Más allá de una buena atención
Un buen servicio al cliente no se nota cuando todo va bien, sino cuando surge un problema.
La excelencia en servicio consiste en hacer que los procesos complejos o las situaciones difíciles parezcan sencillas y controladas para quien está al otro lado.
Simplificado los procesos internos
Cada paso burocrático que tú te ahorras, se lo ahorras también al cliente.
Revisa tus procedimientos: ¿hay algo que el cliente podría no necesitar hacer o firmar? Elimínalo.
El servicio invisible es el mejor servicio.
Traduciendo el lenguaje corporativo
Cuando expliques un problema técnico o un procedimiento, hazlo en cristiano.
El cliente no necesita saber todos los detalles internos, sólo entender qué implica para él y cuándo se solucionará.
Hacerse cargo
Si un cliente te cuenta un problema, aunque no sea tu área, hazte responsable de derivarlo a quien corresponda y asegúrate de que recibe respuesta.
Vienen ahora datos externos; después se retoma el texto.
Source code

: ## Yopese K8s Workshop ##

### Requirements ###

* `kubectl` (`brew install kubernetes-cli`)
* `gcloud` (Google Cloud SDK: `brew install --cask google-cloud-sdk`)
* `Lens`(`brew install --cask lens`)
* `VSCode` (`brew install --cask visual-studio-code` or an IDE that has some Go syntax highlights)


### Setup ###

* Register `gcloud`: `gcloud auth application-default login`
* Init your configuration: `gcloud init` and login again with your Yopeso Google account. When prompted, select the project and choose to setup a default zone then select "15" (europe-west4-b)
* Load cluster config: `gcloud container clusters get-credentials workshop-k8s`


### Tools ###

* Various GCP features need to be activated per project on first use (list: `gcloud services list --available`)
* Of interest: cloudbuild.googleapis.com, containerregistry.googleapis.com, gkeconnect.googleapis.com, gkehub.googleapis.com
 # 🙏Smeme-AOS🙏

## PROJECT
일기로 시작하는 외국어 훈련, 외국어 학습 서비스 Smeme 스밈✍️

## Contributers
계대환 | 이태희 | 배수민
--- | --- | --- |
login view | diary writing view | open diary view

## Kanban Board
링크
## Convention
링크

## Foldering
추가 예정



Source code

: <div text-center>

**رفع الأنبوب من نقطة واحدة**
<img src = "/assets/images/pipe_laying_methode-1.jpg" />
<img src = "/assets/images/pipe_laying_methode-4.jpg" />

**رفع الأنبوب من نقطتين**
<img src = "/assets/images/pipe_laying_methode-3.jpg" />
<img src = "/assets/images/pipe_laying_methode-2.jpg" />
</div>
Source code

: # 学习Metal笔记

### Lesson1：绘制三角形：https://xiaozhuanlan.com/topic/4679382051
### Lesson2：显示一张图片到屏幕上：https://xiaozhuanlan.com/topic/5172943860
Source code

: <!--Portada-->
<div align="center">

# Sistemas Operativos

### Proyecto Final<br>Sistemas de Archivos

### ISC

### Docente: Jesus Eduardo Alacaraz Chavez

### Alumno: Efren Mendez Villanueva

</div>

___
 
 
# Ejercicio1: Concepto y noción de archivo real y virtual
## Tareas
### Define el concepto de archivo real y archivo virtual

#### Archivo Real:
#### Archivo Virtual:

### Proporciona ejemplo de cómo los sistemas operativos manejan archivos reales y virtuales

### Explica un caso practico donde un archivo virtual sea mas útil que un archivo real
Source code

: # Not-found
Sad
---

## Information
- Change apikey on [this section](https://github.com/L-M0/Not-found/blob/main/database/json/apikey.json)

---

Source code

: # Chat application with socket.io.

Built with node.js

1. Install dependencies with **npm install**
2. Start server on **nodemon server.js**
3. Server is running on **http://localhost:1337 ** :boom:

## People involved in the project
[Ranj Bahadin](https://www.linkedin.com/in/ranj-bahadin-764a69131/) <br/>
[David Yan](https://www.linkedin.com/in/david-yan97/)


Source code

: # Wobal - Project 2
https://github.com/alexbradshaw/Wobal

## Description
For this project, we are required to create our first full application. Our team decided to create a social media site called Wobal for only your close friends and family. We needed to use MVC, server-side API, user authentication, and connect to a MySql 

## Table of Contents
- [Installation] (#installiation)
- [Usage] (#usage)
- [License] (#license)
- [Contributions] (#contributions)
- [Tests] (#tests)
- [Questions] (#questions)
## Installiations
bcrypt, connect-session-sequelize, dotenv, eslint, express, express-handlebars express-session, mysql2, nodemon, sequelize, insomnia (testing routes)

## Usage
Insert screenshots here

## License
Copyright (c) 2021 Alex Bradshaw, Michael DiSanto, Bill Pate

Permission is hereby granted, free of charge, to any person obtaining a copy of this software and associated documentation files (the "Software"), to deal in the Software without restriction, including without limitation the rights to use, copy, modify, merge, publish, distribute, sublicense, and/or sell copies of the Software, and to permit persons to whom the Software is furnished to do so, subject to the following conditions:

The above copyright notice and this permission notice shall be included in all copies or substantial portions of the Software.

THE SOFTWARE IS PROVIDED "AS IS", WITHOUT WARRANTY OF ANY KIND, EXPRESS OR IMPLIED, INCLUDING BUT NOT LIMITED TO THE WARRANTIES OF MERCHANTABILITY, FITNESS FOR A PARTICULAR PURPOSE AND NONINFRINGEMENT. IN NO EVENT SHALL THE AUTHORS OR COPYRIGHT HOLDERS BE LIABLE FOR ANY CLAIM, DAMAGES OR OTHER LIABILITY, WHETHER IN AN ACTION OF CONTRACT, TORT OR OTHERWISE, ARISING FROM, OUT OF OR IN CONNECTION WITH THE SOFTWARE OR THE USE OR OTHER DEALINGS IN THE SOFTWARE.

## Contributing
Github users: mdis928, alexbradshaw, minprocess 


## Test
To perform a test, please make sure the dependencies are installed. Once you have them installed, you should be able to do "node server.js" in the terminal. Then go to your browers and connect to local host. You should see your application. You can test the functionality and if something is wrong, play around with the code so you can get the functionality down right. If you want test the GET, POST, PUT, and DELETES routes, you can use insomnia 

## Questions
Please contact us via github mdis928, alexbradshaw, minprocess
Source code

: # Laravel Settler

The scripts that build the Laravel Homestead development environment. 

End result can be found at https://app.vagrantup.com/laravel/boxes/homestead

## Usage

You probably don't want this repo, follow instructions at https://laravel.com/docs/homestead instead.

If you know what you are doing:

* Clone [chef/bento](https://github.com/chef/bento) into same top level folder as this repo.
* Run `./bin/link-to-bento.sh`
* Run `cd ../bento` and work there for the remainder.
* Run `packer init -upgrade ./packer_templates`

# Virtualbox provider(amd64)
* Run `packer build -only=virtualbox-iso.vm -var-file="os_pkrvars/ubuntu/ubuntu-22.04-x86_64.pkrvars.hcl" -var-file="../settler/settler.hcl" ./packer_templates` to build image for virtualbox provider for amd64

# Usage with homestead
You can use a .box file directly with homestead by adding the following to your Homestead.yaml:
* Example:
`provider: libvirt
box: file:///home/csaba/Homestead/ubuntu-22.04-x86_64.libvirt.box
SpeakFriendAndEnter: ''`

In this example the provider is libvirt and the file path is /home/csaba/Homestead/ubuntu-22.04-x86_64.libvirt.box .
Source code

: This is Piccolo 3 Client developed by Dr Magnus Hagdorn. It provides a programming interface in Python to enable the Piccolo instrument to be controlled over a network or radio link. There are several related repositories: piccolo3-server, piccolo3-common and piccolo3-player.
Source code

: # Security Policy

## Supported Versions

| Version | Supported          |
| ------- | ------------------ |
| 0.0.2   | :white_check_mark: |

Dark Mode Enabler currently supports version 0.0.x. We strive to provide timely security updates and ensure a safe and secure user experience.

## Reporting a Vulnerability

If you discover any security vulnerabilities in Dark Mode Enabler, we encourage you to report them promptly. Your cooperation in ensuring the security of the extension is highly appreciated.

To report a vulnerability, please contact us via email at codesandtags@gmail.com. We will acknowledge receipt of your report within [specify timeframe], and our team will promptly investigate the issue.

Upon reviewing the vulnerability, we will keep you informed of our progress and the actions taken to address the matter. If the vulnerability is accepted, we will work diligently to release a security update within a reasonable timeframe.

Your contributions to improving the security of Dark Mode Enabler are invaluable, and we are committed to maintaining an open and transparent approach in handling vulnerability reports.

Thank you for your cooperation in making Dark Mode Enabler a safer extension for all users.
Evita que el cliente no tenga que repetirte o contar su historia a tres personas diferentes.
En mi experiencia…
Un buen servicio al cliente no siempre requiere grandes inversiones.
Muchas veces consiste en quitar barreras, en simplificar lo que hemos complicado con el tiempo.
Pregúntate: ¿A mí me gustaría pasar por esto si fuera el cliente?
Si la respuesta es no, cámbialo.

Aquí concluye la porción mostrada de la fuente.